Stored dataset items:
:::

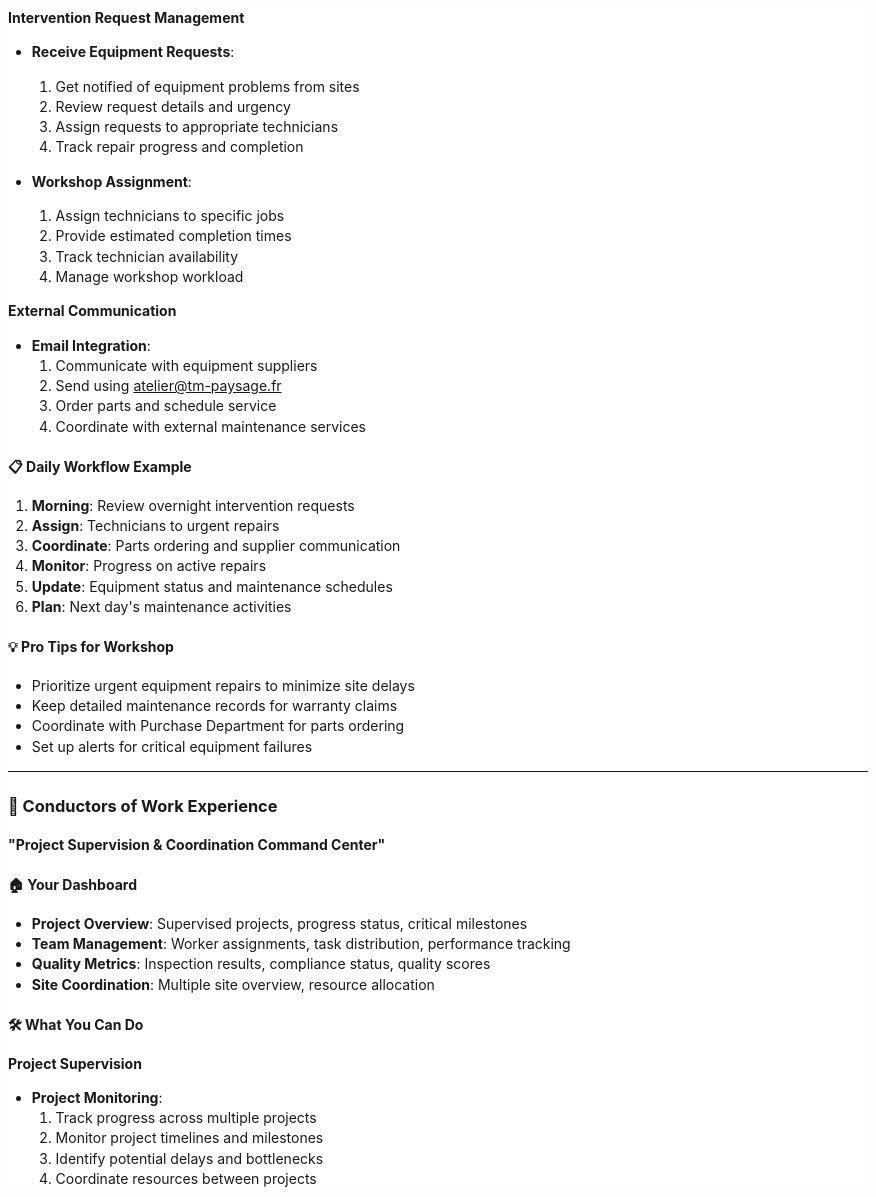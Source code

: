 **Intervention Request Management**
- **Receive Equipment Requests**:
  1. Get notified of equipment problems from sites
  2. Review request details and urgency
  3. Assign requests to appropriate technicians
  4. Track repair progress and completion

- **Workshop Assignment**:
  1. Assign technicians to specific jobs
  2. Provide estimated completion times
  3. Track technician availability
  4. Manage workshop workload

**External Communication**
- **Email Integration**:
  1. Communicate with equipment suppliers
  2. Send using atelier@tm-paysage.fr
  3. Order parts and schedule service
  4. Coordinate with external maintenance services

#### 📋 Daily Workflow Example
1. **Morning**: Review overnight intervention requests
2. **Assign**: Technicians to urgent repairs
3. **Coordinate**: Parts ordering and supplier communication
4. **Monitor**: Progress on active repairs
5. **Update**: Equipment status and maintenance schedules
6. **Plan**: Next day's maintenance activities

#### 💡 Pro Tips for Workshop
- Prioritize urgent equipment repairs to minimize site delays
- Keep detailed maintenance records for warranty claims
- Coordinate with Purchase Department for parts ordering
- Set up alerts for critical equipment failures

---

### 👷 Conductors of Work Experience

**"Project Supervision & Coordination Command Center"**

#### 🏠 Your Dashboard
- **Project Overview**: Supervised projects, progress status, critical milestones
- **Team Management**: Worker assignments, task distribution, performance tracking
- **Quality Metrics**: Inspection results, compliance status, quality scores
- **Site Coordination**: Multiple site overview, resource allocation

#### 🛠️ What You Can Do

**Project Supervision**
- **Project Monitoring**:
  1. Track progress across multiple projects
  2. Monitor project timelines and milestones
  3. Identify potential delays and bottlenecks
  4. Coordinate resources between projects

:::

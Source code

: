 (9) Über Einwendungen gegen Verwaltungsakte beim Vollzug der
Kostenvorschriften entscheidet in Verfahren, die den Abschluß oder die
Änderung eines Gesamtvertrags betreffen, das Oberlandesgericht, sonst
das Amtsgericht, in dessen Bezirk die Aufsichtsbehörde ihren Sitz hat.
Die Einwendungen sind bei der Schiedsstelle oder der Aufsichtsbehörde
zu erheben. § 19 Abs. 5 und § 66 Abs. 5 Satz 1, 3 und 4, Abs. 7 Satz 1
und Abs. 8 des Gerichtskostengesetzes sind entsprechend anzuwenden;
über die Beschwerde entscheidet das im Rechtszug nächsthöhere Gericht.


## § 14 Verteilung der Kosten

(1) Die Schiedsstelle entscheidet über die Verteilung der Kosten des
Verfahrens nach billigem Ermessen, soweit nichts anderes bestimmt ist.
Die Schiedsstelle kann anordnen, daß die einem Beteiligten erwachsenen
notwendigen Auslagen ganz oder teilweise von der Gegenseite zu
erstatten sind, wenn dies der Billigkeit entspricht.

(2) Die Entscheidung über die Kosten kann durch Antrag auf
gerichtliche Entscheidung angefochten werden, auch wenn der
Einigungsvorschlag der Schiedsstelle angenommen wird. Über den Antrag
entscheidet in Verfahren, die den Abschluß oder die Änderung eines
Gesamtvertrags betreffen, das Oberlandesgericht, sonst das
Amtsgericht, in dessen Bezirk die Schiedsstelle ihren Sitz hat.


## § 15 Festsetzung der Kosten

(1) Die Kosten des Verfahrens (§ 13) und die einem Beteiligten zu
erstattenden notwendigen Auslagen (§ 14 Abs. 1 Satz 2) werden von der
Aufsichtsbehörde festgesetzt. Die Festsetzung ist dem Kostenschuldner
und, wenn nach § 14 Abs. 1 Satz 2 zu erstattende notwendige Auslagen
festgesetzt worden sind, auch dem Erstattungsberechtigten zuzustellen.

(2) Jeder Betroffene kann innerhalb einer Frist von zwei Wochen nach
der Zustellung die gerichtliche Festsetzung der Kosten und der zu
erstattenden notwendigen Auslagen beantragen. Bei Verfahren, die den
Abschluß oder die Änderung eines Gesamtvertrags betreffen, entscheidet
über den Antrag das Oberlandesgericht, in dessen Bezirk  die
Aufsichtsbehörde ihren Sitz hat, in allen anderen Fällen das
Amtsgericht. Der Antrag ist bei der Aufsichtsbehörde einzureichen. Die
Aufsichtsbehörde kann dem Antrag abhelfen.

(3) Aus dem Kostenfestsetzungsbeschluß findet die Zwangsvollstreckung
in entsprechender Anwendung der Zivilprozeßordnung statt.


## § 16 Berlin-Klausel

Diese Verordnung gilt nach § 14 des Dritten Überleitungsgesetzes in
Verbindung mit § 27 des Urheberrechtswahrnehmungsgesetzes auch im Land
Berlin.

:::

**What the task requires:**
Would you please copy every line in the data that contains the word "milestones"?

**Answer space:**
- **Project Overview**: Supervised projects, progress status, critical milestones
  2. Monitor project timelines and milestones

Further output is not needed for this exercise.